“Poor thing, it is the homesickness; he will soon get over it.”
But weeks passed, and Eddie did not get over his homesickness. He grew pale and quiet, but that sensitive baby-heart was desolate as ever. Visitors were, in those days, only admitted to the children once a month, consequently Mary Margaret did not see her child during these weeks of anguish.
One day, when the little creature was becoming dreamily passive, a strange gentleman and lady entered the baby’s nursery as they passed over the institution. They were both young and of singularly aristocratic appearance. Certainly there was nothing in the lady that reminded you of Mary Margaret Dillon, but the heart sometimes finds strange likenesses. When Eddie looked up, the lady’s back was toward him. She was about the size of his nurse; this must have been all, but it was enough.

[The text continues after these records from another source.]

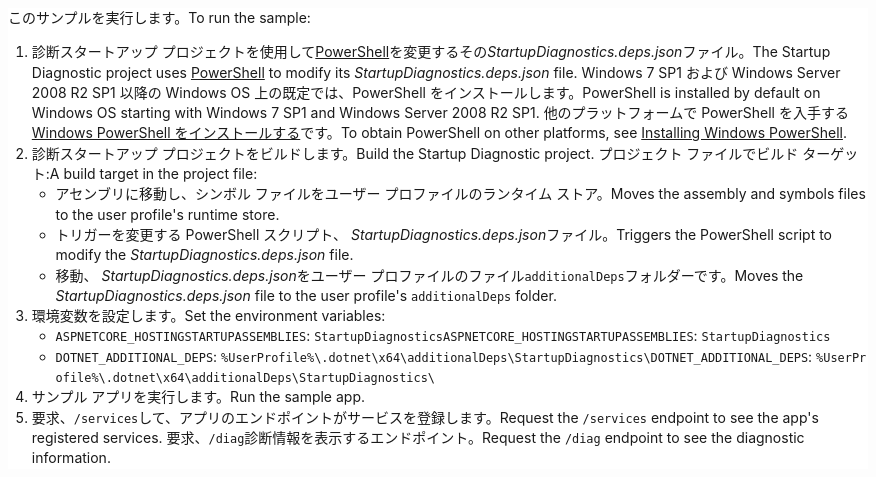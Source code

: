 <span data-ttu-id="27b15-174">このサンプルを実行します。</span><span class="sxs-lookup"><span data-stu-id="27b15-174">To run the sample:</span></span>

1. <span data-ttu-id="27b15-175">診断スタートアップ プロジェクトを使用して[PowerShell](/powershell/scripting/powershell-scripting)を変更するその*StartupDiagnostics.deps.json*ファイル。</span><span class="sxs-lookup"><span data-stu-id="27b15-175">The Startup Diagnostic project uses [PowerShell](/powershell/scripting/powershell-scripting) to modify its *StartupDiagnostics.deps.json* file.</span></span> <span data-ttu-id="27b15-176">Windows 7 SP1 および Windows Server 2008 R2 SP1 以降の Windows OS 上の既定では、PowerShell をインストールします。</span><span class="sxs-lookup"><span data-stu-id="27b15-176">PowerShell is installed by default on Windows OS starting with Windows 7 SP1 and Windows Server 2008 R2 SP1.</span></span> <span data-ttu-id="27b15-177">他のプラットフォームで PowerShell を入手する[Windows PowerShell をインストールする](/powershell/scripting/setup/installing-windows-powershell)です。</span><span class="sxs-lookup"><span data-stu-id="27b15-177">To obtain PowerShell on other platforms, see [Installing Windows PowerShell](/powershell/scripting/setup/installing-windows-powershell).</span></span>
2. <span data-ttu-id="27b15-178">診断スタートアップ プロジェクトをビルドします。</span><span class="sxs-lookup"><span data-stu-id="27b15-178">Build the Startup Diagnostic project.</span></span> <span data-ttu-id="27b15-179">プロジェクト ファイルでビルド ターゲット:</span><span class="sxs-lookup"><span data-stu-id="27b15-179">A build target in the project file:</span></span>
   * <span data-ttu-id="27b15-180">アセンブリに移動し、シンボル ファイルをユーザー プロファイルのランタイム ストア。</span><span class="sxs-lookup"><span data-stu-id="27b15-180">Moves the assembly and symbols files to the user profile's runtime store.</span></span>
   * <span data-ttu-id="27b15-181">トリガーを変更する PowerShell スクリプト、 *StartupDiagnostics.deps.json*ファイル。</span><span class="sxs-lookup"><span data-stu-id="27b15-181">Triggers the PowerShell script to modify the *StartupDiagnostics.deps.json* file.</span></span>
   * <span data-ttu-id="27b15-182">移動、 *StartupDiagnostics.deps.json*をユーザー プロファイルのファイル`additionalDeps`フォルダーです。</span><span class="sxs-lookup"><span data-stu-id="27b15-182">Moves the *StartupDiagnostics.deps.json* file to the user profile's `additionalDeps` folder.</span></span>
3. <span data-ttu-id="27b15-183">環境変数を設定します。</span><span class="sxs-lookup"><span data-stu-id="27b15-183">Set the environment variables:</span></span>
    * <span data-ttu-id="27b15-184">`ASPNETCORE_HOSTINGSTARTUPASSEMBLIES`: `StartupDiagnostics`</span><span class="sxs-lookup"><span data-stu-id="27b15-184">`ASPNETCORE_HOSTINGSTARTUPASSEMBLIES`: `StartupDiagnostics`</span></span>
    * <span data-ttu-id="27b15-185">`DOTNET_ADDITIONAL_DEPS`: `%UserProfile%\.dotnet\x64\additionalDeps\StartupDiagnostics\`</span><span class="sxs-lookup"><span data-stu-id="27b15-185">`DOTNET_ADDITIONAL_DEPS`: `%UserProfile%\.dotnet\x64\additionalDeps\StartupDiagnostics\`</span></span>
4. <span data-ttu-id="27b15-186">サンプル アプリを実行します。</span><span class="sxs-lookup"><span data-stu-id="27b15-186">Run the sample app.</span></span>
5. <span data-ttu-id="27b15-187">要求、`/services`して、アプリのエンドポイントがサービスを登録します。</span><span class="sxs-lookup"><span data-stu-id="27b15-187">Request the `/services` endpoint to see the app's registered services.</span></span> <span data-ttu-id="27b15-188">要求、`/diag`診断情報を表示するエンドポイント。</span><span class="sxs-lookup"><span data-stu-id="27b15-188">Request the `/diag` endpoint to see the diagnostic information.</span></span>
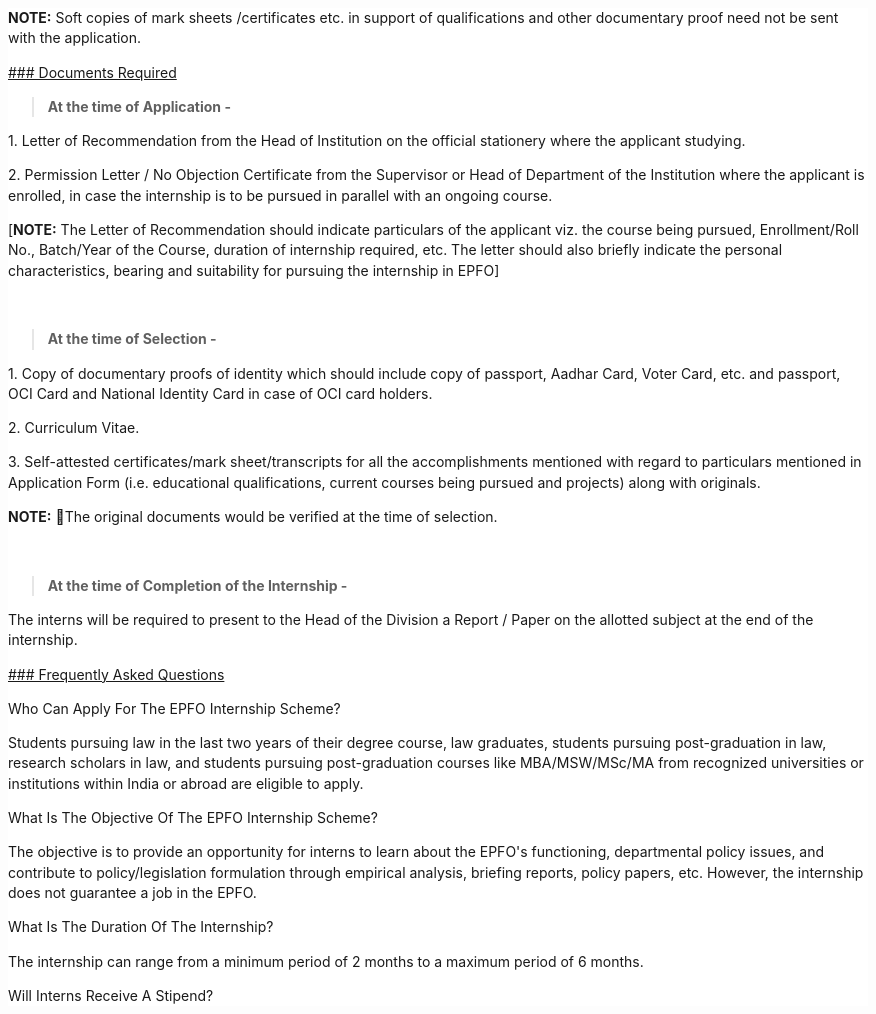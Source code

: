 **NOTE:** Soft copies of mark sheets /certificates etc. in support of qualifications and other documentary proof need not be sent with the application.

[### Documents Required](https://www.myscheme.gov.in/schemes/isepfo#documents-required)

> **At the time of Application -**

1\. Letter of Recommendation from the Head of Institution on the official stationery where the applicant studying.

2\. Permission Letter / No Objection Certificate from the Supervisor or Head of Department of the Institution where the applicant is enrolled, in case the internship is to be pursued in parallel with an ongoing course.

\[**NOTE:** The Letter of Recommendation should indicate particulars of the applicant viz. the course being pursued, Enrollment/Roll No., Batch/Year of the Course, duration of internship required, etc. The letter should also briefly indicate the personal characteristics, bearing and suitability for pursuing the internship in EPFO\]

﻿

> **At the time of Selection -**

1\. Copy of documentary proofs of identity which should include copy of passport, Aadhar Card, Voter Card, etc. and passport, OCI Card and National Identity Card in case of OCI card holders.

2\. Curriculum Vitae.

3\. Self-attested certificates/mark sheet/transcripts for all the accomplishments mentioned with regard to particulars mentioned in Application Form (i.e. educational qualifications, current courses being pursued and projects) along with originals.

**NOTE:** The original documents would be verified at the time of selection.

﻿

> **At the time of Completion of the Internship -**

The interns will be required to present to the Head of the Division a Report / Paper on the allotted subject at the end of the internship.

[### Frequently Asked Questions](https://www.myscheme.gov.in/schemes/isepfo#faqs)

Who Can Apply For The EPFO Internship Scheme?

Students pursuing law in the last two years of their degree course, law graduates, students pursuing post-graduation in law, research scholars in law, and students pursuing post-graduation courses like MBA/MSW/MSc/MA from recognized universities or institutions within India or abroad are eligible to apply.

What Is The Objective Of The EPFO Internship Scheme?

The objective is to provide an opportunity for interns to learn about the EPFO's functioning, departmental policy issues, and contribute to policy/legislation formulation through empirical analysis, briefing reports, policy papers, etc. However, the internship does not guarantee a job in the EPFO.

What Is The Duration Of The Internship?

The internship can range from a minimum period of 2 months to a maximum period of 6 months.

Will Interns Receive A Stipend?
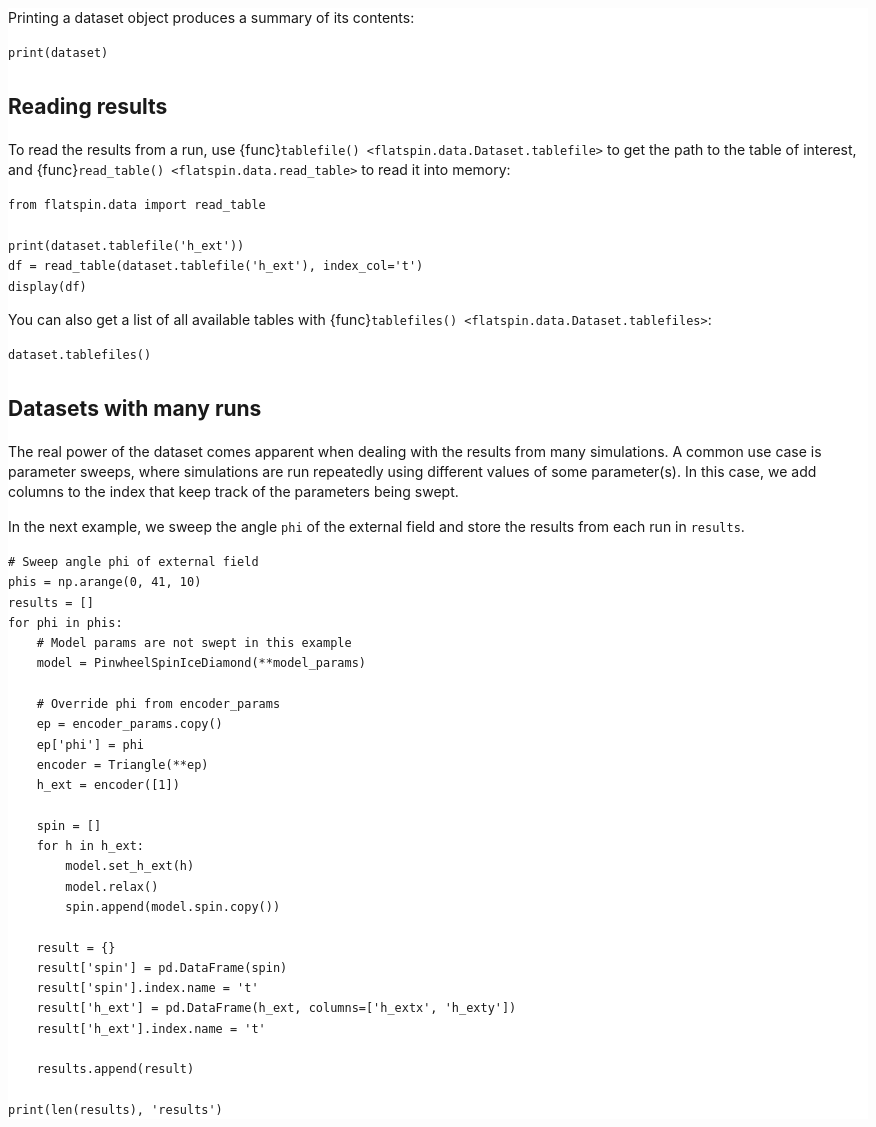 Printing a dataset object produces a summary of its contents:

```{code-cell} ipython3
print(dataset)
```

## Reading results

To read the results from a run, use {func}`tablefile() <flatspin.data.Dataset.tablefile>` to get the path to the table of interest, and {func}`read_table() <flatspin.data.read_table>` to read it into memory:

```{code-cell} ipython3
from flatspin.data import read_table

print(dataset.tablefile('h_ext'))
df = read_table(dataset.tablefile('h_ext'), index_col='t')
display(df)
```

You can also get a list of all available tables with {func}`tablefiles() <flatspin.data.Dataset.tablefiles>`:

```{code-cell} ipython3
dataset.tablefiles()
```

## Datasets with many runs

The real power of the dataset comes apparent when dealing with the results from many simulations.
A common use case is parameter sweeps, where simulations are run repeatedly using different values of some parameter(s).
In this case, we add columns to the index that keep track of the parameters being swept.

In the next example, we sweep the angle `phi` of the external field and store the results from each run in `results`.

```{code-cell} ipython3
# Sweep angle phi of external field
phis = np.arange(0, 41, 10)
results = []
for phi in phis:
    # Model params are not swept in this example
    model = PinwheelSpinIceDiamond(**model_params)
    
    # Override phi from encoder_params
    ep = encoder_params.copy()
    ep['phi'] = phi
    encoder = Triangle(**ep)
    h_ext = encoder([1])
    
    spin = []
    for h in h_ext:
        model.set_h_ext(h)
        model.relax()
        spin.append(model.spin.copy())

    result = {}
    result['spin'] = pd.DataFrame(spin)
    result['spin'].index.name = 't'
    result['h_ext'] = pd.DataFrame(h_ext, columns=['h_extx', 'h_exty'])
    result['h_ext'].index.name = 't'

    results.append(result)

print(len(results), 'results')
```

The child let himself down from his seat and ran toward the lady, his bright eyes flashing, his hands extended, and his soft brown curls all afloat.
“Mammy, mammy, take me,” he cried, making ineffectual leaps to reach her arms.
The lady turned her face—a beautiful face, in nothing like Mary Margaret’s, save that it was bright with kindly surprise.
The child dropped his eager hands with a look of pitiful disappointment that touched her to the soul.
“Who is this?” she said, as the little creature crept, broken-hearted, back to hide himself among the other children. “Tell me, what poor child is this that mistakes me for his mother?”
She blushed as she spoke, and turned her eyes shyly from the look of half interest, half of amusement which her husband turned upon her.
“Come here, darling, let me talk with you,” she said, following the child. “Tell me your name.”